Try it - Return the entries in their entirety, precisely as given.

Records from a data collection -

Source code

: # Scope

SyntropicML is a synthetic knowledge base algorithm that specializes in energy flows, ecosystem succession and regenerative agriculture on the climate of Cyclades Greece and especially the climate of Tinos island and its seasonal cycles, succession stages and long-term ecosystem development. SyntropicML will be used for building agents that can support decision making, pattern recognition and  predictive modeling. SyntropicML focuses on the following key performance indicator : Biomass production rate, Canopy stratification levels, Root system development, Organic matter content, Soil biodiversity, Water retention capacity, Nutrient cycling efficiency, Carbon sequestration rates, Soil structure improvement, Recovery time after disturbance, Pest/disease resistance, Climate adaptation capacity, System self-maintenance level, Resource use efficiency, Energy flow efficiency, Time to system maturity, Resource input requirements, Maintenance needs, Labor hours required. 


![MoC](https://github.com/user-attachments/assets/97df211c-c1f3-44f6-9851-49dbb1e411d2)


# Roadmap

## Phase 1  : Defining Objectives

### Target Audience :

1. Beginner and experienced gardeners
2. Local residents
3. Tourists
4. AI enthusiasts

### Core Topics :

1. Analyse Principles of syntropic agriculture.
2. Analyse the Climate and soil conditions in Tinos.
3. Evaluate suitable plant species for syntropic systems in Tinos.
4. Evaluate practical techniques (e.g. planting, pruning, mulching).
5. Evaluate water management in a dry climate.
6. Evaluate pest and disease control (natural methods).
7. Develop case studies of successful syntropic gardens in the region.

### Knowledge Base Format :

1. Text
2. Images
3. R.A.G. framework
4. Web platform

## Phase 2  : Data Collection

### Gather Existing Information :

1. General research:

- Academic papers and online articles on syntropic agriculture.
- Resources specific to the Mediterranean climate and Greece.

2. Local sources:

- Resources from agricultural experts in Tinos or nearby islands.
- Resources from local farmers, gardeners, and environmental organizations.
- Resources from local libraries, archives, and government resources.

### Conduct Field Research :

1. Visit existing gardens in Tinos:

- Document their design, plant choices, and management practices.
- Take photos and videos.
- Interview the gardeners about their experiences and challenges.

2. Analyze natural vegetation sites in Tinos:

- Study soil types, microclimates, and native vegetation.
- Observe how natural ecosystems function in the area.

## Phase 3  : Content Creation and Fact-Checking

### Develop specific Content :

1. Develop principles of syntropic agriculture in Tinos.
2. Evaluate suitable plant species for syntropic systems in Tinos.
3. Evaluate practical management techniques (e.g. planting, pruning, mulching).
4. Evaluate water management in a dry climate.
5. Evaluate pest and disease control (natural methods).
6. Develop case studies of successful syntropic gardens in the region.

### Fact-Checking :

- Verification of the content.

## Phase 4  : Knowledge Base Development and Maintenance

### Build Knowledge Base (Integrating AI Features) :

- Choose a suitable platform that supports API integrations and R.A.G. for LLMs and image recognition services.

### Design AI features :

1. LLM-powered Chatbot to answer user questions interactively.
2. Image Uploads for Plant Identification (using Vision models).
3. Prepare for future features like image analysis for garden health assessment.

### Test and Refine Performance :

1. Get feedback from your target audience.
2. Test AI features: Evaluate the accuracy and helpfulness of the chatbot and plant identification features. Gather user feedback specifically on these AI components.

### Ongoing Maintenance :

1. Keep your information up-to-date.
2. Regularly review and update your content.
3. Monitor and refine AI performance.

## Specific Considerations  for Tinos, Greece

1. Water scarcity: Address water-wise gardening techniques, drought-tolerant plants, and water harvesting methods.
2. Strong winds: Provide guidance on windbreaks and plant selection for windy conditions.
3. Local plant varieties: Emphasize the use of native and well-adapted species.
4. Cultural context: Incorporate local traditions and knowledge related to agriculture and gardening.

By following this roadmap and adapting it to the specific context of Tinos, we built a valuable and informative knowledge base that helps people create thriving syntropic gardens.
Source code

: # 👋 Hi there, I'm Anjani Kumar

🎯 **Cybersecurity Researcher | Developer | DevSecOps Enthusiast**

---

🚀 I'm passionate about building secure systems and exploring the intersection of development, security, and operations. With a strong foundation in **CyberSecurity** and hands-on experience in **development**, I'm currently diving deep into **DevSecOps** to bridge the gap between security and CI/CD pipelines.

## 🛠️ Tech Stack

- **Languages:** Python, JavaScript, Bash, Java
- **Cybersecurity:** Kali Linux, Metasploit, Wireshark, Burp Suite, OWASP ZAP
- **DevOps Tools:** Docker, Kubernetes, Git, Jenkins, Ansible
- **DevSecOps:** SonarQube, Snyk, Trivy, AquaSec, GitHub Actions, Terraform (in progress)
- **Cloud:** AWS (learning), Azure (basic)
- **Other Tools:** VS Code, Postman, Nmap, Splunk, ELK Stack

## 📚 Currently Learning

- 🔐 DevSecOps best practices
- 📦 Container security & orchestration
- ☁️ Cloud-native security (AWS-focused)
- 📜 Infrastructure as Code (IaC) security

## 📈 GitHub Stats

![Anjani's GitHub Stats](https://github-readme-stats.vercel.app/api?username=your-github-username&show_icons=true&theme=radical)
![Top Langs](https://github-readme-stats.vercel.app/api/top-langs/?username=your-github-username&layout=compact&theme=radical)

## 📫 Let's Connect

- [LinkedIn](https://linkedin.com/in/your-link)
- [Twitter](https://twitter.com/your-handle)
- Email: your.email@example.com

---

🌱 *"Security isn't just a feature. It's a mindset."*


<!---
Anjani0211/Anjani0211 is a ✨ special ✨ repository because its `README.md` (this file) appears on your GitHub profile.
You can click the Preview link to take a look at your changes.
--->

Response -
Source code

: # Scope

SyntropicML is a synthetic knowledge base algorithm that specializes in energy flows, ecosystem succession and regenerative agriculture on the climate of Cyclades Greece and especially the climate of Tinos island and its seasonal cycles, succession stages and long-term ecosystem development. SyntropicML will be used for building agents that can support decision making, pattern recognition and  predictive modeling. SyntropicML focuses on the following key performance indicator : Biomass production rate, Canopy stratification levels, Root system development, Organic matter content, Soil biodiversity, Water retention capacity, Nutrient cycling efficiency, Carbon sequestration rates, Soil structure improvement, Recovery time after disturbance, Pest/disease resistance, Climate adaptation capacity, System self-maintenance level, Resource use efficiency, Energy flow efficiency, Time to system maturity, Resource input requirements, Maintenance needs, Labor hours required. 


![MoC](https://github.com/user-attachments/assets/97df211c-c1f3-44f6-9851-49dbb1e411d2)


# Roadmap

## Phase 1  : Defining Objectives

### Target Audience :

1. Beginner and experienced gardeners
2. Local residents
3. Tourists
4. AI enthusiasts

### Core Topics :

1. Analyse Principles of syntropic agriculture.
2. Analyse the Climate and soil conditions in Tinos.
3. Evaluate suitable plant species for syntropic systems in Tinos.
4. Evaluate practical techniques (e.g. planting, pruning, mulching).
5. Evaluate water management in a dry climate.
6. Evaluate pest and disease control (natural methods).
7. Develop case studies of successful syntropic gardens in the region.

### Knowledge Base Format :

1. Text
2. Images
3. R.A.G. framework
4. Web platform

## Phase 2  : Data Collection

### Gather Existing Information :

1. General research:

- Academic papers and online articles on syntropic agriculture.
- Resources specific to the Mediterranean climate and Greece.

2. Local sources:

- Resources from agricultural experts in Tinos or nearby islands.
- Resources from local farmers, gardeners, and environmental organizations.
- Resources from local libraries, archives, and government resources.

### Conduct Field Research :

1. Visit existing gardens in Tinos:

- Document their design, plant choices, and management practices.
- Take photos and videos.
- Interview the gardeners about their experiences and challenges.

2. Analyze natural vegetation sites in Tinos:

- Study soil types, microclimates, and native vegetation.
- Observe how natural ecosystems function in the area.

## Phase 3  : Content Creation and Fact-Checking

### Develop specific Content :

1. Develop principles of syntropic agriculture in Tinos.
2. Evaluate suitable plant species for syntropic systems in Tinos.
3. Evaluate practical management techniques (e.g. planting, pruning, mulching).
4. Evaluate water management in a dry climate.
5. Evaluate pest and disease control (natural methods).
6. Develop case studies of successful syntropic gardens in the region.

### Fact-Checking :

- Verification of the content.

## Phase 4  : Knowledge Base Development and Maintenance

### Build Knowledge Base (Integrating AI Features) :

- Choose a suitable platform that supports API integrations and R.A.G. for LLMs and image recognition services.

### Design AI features :

1. LLM-powered Chatbot to answer user questions interactively.
2. Image Uploads for Plant Identification (using Vision models).
3. Prepare for future features like image analysis for garden health assessment.

### Test and Refine Performance :

1. Get feedback from your target audience.
2. Test AI features: Evaluate the accuracy and helpfulness of the chatbot and plant identification features. Gather user feedback specifically on these AI components.

### Ongoing Maintenance :

1. Keep your information up-to-date.
2. Regularly review and update your content.
3. Monitor and refine AI performance.

## Specific Considerations  for Tinos, Greece

1. Water scarcity: Address water-wise gardening techniques, drought-tolerant plants, and water harvesting methods.
2. Strong winds: Provide guidance on windbreaks and plant selection for windy conditions.
3. Local plant varieties: Emphasize the use of native and well-adapted species.
4. Cultural context: Incorporate local traditions and knowledge related to agriculture and gardening.

By following this roadmap and adapting it to the specific context of Tinos, we built a valuable and informative knowledge base that helps people create thriving syntropic gardens.
Source code

: # 👋 Hi there, I'm Anjani Kumar

🎯 **Cybersecurity Researcher | Developer | DevSecOps Enthusiast**

---

🚀 I'm passionate about building secure systems and exploring the intersection of development, security, and operations. With a strong foundation in **CyberSecurity** and hands-on experience in **development**, I'm currently diving deep into **DevSecOps** to bridge the gap between security and CI/CD pipelines.

## 🛠️ Tech Stack

- **Languages:** Python, JavaScript, Bash, Java
- **Cybersecurity:** Kali Linux, Metasploit, Wireshark, Burp Suite, OWASP ZAP
- **DevOps Tools:** Docker, Kubernetes, Git, Jenkins, Ansible
- **DevSecOps:** SonarQube, Snyk, Trivy, AquaSec, GitHub Actions, Terraform (in progress)
- **Cloud:** AWS (learning), Azure (basic)
- **Other Tools:** VS Code, Postman, Nmap, Splunk, ELK Stack

## 📚 Currently Learning

- 🔐 DevSecOps best practices
- 📦 Container security & orchestration
- ☁️ Cloud-native security (AWS-focused)
- 📜 Infrastructure as Code (IaC) security

## 📈 GitHub Stats

![Anjani's GitHub Stats](https://github-readme-stats.vercel.app/api?username=your-github-username&show_icons=true&theme=radical)
![Top Langs](https://github-readme-stats.vercel.app/api/top-langs/?username=your-github-username&layout=compact&theme=radical)

## 📫 Let's Connect

- [LinkedIn](https://linkedin.com/in/your-link)
- [Twitter](https://twitter.com/your-handle)
- Email: your.email@example.com

---

🌱 *"Security isn't just a feature. It's a mindset."*


<!---
Anjani0211/Anjani0211 is a ✨ special ✨ repository because its `README.md` (this file) appears on your GitHub profile.
You can click the Preview link to take a look at your changes.
--->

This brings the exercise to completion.